Uraian kata dan kalimat yang terhapus tadi telah mendorong saya untuk menggantikannya dengan satu ungkapan, yaitu Alhamdulillah. Segala puji syukur, hanya karena Ridlo-NYA kita dapat mengawali dan mengakhiri kegiatan ini dengan baik. Hanya dengan Rahman dan Rahim-NYA, saya diberikan kesempatan untuk bekerja bareng dengan orang-orang terbaik yang pernah saya kenal (ya sampeyan-sampeyan ini). Hanya dengan ijin-NYA, kita diberikan waktu untuk berbuat bukan hanya untuk diri sendiri, tetapi juga saudara-saudara di sekitar kita. Bukankah ini nikmat yang luar biasa dan patut untuk kita syukuri? Iya to? Bukankah nikmat itu baru akan terasa ketika kita mampu memberi kepada orang yang memerlukannya?
Anda (sampeyan) dan saya boleh berseberangan jalan dalam melihat kasus per kasus. Ya boleh to … siapa yang melarang? lha wong meskipun kita sama-sama makan nasi toh lauknya belum tentu sama. :-)
Regardless dengan tempat dimana acara syukuran ini telah diadakan. It doesn’t matter dengan suguhan makanan yang telah dihidangkan, atau lamanya persiapan yang telah dikeluarkan, atau bahkan berapa resources yang telah dilibatkan, ternyata (bagi saya) semua daftar panjang tadi hanya bagian dari sunatulloh untuk mengenal lebih jauh di antara para pelaku yang terlibat dalam kegiatan ini. Shoot me!
Karena kegiatan ini, saya menjadi lebih mengenal kharakter para senior saya. Karena kegiatan ini pula, saya lebih mudah menterjemahkan talenta para Junior dalam menjalankan ritme sebuah team work. Bahkan dengan kegiatan ini, saya yang semula masih bingung bagaimana harus memposisikan diri, ternyata beberapa teman justeru lebih dulu ringan tangan dengan membantu tanpa menunggu permintaan resmi dari saya. Sungguh bahasa tubuh yang sangat indah, yang sudah jarang ditemukan dalam kehidupan bermasyarakat kita saat ini. It’s surprising.

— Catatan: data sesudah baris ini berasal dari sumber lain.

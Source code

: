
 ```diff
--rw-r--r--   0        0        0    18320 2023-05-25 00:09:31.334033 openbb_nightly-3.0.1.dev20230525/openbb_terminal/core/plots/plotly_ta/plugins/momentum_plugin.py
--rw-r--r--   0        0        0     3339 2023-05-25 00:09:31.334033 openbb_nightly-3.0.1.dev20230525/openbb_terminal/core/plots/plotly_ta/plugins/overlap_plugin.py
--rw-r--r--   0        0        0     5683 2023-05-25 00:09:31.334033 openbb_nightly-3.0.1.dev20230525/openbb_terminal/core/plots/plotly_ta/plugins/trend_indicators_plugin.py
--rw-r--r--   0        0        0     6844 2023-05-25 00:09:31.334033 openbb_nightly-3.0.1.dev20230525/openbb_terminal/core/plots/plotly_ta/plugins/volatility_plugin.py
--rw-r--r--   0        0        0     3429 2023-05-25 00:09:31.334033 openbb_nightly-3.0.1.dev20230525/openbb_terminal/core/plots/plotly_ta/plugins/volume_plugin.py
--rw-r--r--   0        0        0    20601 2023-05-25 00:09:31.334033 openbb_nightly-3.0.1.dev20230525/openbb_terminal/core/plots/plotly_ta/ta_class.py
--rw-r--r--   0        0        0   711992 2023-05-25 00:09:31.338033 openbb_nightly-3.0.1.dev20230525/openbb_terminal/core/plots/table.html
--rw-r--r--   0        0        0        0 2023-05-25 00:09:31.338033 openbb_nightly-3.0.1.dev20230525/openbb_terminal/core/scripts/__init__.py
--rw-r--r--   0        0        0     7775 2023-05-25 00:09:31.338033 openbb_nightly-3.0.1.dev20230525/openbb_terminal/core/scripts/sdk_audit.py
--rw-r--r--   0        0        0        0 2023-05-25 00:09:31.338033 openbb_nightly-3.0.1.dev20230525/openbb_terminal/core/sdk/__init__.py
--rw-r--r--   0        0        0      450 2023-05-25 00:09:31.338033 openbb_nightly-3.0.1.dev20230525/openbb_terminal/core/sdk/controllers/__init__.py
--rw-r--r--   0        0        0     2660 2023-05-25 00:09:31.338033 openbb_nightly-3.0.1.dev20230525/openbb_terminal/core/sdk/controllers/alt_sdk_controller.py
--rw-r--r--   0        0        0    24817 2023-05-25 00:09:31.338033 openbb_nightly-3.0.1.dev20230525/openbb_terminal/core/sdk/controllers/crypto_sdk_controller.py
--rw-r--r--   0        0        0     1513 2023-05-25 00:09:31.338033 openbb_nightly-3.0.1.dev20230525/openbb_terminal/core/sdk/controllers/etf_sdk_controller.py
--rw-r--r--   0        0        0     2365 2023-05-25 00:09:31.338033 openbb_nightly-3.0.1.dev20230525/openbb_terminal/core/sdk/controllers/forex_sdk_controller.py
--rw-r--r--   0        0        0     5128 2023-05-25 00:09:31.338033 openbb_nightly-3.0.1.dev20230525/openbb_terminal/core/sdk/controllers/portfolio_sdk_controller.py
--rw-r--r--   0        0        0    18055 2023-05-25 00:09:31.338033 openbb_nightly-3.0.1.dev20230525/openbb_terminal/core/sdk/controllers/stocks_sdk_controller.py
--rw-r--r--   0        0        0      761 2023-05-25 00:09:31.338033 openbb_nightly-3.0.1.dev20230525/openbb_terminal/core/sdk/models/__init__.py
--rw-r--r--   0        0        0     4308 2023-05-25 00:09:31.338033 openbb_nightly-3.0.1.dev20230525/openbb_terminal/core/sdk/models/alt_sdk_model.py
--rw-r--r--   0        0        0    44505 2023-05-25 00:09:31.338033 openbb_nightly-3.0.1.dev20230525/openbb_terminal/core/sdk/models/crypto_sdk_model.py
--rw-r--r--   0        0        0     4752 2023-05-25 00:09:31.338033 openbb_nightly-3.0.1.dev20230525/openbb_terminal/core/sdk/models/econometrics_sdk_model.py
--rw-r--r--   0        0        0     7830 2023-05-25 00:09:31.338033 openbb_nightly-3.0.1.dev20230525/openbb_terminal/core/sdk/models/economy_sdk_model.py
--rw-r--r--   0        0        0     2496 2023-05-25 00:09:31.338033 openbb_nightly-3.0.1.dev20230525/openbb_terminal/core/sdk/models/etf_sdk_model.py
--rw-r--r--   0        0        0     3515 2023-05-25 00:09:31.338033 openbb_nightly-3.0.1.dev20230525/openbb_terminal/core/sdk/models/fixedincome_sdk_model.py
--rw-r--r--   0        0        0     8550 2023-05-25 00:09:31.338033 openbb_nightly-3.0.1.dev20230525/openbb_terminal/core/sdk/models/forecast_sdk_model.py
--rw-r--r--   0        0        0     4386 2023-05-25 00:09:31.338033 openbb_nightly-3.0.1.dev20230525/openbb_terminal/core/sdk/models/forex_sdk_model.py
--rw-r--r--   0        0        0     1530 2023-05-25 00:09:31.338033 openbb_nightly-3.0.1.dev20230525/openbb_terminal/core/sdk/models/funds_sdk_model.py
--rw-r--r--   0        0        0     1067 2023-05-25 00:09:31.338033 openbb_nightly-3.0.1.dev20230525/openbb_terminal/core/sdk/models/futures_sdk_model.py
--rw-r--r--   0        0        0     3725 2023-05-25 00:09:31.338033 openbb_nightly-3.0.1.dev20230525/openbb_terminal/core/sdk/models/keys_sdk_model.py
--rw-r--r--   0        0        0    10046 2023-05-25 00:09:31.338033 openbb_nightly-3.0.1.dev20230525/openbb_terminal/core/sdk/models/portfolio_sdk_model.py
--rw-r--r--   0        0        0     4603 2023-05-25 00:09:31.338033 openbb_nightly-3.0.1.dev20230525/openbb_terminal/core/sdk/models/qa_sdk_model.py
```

Jazakallahu Khairan Katsira. Meski kata “Terima kasih” sudah jamak disampaikan, toh saya tetap menyampaikanya juga pada media ini. Bukan karena sekedar melanggengkan sebuah tradisi, tetapi lebih merupakan sebagai perwujudan rasa syukur karena keberadaan anda dan saya hanya akan sempurna jika saling melengkapi. Iya to?
Tentunya, apa yang sudah berjalan dengan baik, menjadi kewajiban bagi kita untuk tetap pertahankannya. Sementara itu, semua peluang lain yang dapat kita tumbuh kembangkan akan selalu kita evaluasi untuk melihat kemungkinan melesat lebih jauh lagi.
Kalaulah hari ini kita belum mampu berbuat untuk masyarakat yang lebih besar, marilah kita mulai dari yang kecil dulu. Kita mulai dari anda dan saya. Itulah kita, sebuah miniatur kecil dalam strata masyarakat Muslim di tempat perantaun dimana definisi saudara lebih ditentukan berdasarkan kebersamaan ketika bertemu saat sholat Jumat, mengaji Al-Quran bersama-sama, dan, of course, ditambah dengan rasa senasib dan sepenanggungan. Itulah kita, yang sedang belajar bersama untuk menjadi yang terbaik dalam kehidupan ini. Wallohulam. (Prahoro Nurtjahyo, Selasa Legi, Maret 9, 2010)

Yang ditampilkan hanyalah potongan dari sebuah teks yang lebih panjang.